Work task:
Copy out each line of the material in which the word "preload" can be found.

━━━ Data

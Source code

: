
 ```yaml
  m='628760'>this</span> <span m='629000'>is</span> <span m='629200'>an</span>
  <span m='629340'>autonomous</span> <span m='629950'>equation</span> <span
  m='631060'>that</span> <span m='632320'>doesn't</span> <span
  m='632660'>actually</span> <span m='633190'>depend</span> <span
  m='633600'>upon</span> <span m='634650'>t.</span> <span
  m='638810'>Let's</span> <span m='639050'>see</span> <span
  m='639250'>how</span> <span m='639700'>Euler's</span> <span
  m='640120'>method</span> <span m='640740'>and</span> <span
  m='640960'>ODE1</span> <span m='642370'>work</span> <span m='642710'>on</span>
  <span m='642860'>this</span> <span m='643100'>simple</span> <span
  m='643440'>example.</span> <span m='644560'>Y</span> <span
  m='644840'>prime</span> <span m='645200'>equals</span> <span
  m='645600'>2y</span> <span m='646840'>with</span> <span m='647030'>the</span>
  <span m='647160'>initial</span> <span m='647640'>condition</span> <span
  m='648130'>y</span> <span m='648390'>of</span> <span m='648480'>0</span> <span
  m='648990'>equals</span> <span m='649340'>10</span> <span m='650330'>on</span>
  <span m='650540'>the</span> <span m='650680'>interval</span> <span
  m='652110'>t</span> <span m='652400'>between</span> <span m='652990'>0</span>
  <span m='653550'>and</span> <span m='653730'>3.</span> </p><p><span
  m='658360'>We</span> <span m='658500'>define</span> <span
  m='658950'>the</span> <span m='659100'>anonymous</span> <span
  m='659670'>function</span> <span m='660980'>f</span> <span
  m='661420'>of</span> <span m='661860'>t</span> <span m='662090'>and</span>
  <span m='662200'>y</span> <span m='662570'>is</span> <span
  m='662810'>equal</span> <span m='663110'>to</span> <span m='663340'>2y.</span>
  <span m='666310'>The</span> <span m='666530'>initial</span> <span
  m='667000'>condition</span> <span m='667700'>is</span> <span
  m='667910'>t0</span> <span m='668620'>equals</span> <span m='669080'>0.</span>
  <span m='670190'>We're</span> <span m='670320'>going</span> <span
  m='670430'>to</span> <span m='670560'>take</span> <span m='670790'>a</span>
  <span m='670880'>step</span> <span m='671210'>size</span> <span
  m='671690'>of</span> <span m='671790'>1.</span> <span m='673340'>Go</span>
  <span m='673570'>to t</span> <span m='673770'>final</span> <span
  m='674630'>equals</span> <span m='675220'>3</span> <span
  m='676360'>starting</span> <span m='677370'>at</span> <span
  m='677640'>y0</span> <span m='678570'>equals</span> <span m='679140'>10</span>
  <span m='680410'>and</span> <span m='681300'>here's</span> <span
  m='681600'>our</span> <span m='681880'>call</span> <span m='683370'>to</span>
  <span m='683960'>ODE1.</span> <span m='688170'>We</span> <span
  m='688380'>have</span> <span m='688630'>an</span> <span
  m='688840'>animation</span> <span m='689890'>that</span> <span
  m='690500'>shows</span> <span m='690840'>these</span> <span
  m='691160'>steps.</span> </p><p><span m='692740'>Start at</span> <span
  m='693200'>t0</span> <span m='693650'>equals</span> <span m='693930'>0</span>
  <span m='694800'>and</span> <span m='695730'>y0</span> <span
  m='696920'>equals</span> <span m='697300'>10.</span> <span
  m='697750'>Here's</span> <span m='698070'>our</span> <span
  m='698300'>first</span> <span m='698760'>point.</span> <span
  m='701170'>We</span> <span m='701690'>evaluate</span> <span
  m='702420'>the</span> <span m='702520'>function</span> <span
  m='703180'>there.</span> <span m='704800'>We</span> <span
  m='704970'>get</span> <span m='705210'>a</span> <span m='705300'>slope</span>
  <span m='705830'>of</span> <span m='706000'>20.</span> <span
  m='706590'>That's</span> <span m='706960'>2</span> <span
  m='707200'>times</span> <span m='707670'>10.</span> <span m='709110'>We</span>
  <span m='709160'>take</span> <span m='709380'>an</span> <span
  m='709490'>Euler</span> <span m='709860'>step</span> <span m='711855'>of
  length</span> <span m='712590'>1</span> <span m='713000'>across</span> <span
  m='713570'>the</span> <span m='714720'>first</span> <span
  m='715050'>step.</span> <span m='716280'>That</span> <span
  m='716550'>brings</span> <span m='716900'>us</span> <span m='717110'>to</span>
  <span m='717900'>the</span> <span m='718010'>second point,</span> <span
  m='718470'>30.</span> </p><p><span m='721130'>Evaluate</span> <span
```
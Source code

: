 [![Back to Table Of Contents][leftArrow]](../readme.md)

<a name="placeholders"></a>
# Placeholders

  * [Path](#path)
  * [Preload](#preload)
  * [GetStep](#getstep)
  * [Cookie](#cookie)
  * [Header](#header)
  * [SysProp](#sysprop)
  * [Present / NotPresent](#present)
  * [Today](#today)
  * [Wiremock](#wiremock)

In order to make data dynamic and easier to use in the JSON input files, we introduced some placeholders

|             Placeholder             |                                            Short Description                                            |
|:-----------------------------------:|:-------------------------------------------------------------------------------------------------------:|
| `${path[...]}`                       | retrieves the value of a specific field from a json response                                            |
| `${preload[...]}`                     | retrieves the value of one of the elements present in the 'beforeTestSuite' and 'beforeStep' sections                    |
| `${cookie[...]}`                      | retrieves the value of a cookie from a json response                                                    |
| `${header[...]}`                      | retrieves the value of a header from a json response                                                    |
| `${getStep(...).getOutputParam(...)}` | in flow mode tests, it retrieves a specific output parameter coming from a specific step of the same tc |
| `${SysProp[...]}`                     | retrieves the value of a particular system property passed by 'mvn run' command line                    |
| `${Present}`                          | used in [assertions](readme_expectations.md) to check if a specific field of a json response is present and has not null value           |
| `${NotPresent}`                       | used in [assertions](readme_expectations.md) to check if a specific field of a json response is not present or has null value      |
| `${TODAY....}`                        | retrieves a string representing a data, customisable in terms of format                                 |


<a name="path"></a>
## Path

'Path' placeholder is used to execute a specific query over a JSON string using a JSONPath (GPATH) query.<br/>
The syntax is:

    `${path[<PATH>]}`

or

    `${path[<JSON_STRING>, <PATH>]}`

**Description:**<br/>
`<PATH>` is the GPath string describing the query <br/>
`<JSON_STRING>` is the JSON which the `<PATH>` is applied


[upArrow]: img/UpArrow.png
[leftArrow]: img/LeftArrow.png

━━━━━━

Task result:
  * [Preload](#preload)
| `${preload[...]}`                     | retrieves the value of one of the elements present in the 'beforeTestSuite' and 'beforeStep' sections                    |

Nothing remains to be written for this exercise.